About this task> Below is some data. Retype exactly the lines starting at the one with "Adesso invece valutiamo" and ending at the one with "f(z)dz + \int_B".

(Plain-text document sources)

:::::

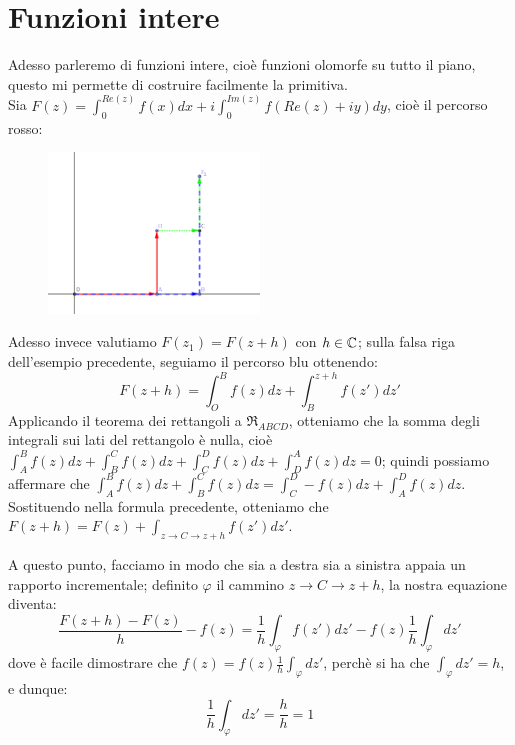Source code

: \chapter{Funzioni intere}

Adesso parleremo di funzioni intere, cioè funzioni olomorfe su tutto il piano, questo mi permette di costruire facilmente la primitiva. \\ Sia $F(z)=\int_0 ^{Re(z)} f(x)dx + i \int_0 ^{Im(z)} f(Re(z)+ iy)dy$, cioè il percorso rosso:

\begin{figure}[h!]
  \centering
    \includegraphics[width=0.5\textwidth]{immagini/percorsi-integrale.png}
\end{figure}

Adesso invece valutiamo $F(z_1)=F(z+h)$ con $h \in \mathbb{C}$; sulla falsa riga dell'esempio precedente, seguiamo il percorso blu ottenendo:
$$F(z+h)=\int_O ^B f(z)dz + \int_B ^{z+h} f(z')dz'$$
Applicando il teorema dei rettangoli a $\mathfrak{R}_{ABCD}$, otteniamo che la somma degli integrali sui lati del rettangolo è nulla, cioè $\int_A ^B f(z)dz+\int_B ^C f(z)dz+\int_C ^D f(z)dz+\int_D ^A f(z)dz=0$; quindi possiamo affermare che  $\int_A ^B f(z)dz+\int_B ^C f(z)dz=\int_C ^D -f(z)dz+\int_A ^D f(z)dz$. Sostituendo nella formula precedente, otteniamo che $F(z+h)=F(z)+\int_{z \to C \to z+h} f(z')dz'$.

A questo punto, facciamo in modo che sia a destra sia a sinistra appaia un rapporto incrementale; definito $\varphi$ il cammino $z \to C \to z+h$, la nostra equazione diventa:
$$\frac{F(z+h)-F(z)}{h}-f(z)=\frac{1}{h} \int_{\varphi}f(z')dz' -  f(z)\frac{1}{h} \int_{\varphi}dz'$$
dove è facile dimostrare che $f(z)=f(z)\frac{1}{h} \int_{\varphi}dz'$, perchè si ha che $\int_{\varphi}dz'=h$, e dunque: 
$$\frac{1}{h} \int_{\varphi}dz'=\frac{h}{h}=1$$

:::::

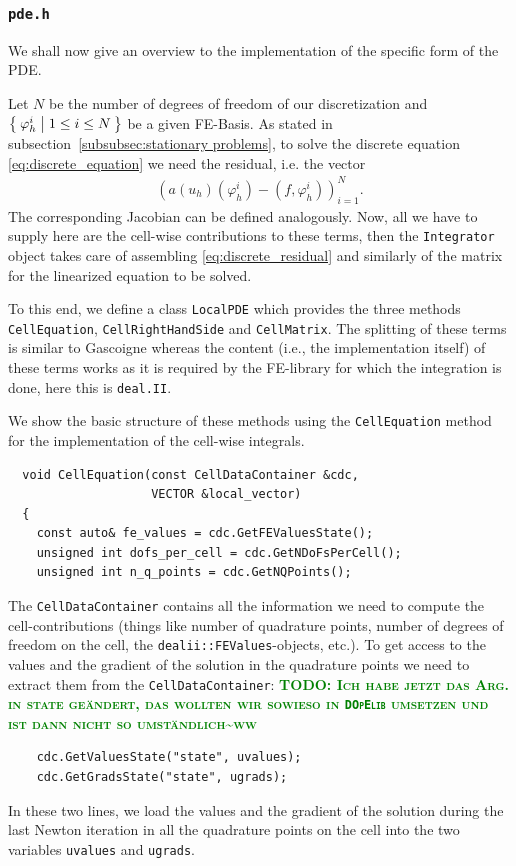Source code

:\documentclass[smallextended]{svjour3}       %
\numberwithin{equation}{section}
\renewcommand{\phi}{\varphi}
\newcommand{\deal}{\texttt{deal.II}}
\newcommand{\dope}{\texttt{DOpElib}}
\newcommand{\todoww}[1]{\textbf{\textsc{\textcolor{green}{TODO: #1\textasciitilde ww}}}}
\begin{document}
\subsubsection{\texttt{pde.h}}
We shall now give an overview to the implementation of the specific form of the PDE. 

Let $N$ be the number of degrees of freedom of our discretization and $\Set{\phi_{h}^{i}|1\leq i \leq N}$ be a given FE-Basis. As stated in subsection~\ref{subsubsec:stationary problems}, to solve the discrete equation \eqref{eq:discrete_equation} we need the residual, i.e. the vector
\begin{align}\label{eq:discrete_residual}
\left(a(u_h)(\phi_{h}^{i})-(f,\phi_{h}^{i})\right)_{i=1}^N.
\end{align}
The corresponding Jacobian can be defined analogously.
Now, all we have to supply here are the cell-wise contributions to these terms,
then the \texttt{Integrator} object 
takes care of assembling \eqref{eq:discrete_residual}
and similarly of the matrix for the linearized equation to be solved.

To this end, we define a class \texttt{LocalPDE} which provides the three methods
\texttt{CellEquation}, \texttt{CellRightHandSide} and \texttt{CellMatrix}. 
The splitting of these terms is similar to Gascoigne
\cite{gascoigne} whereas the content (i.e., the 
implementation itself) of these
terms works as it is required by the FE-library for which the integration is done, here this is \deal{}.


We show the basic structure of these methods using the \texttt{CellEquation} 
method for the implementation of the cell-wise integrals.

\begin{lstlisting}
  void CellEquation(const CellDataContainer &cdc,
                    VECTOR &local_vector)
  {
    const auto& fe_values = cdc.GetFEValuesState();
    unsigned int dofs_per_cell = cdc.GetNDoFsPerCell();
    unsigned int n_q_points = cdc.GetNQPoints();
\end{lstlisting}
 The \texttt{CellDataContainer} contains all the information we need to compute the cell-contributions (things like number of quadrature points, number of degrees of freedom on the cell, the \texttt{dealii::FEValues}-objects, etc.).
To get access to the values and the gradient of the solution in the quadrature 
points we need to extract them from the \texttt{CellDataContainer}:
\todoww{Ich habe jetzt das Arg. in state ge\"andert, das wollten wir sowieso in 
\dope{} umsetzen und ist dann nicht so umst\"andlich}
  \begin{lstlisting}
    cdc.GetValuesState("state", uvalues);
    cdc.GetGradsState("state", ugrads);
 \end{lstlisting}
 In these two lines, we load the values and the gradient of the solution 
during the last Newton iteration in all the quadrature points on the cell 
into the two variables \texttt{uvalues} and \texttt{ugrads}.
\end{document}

:::::

Response>
Adesso invece valutiamo $F(z_1)=F(z+h)$ con $h \in \mathbb{C}$; sulla falsa riga dell'esempio precedente, seguiamo il percorso blu ottenendo:
$$F(z+h)=\int_O ^B f(z)dz + \int_B ^{z+h} f(z')dz'$$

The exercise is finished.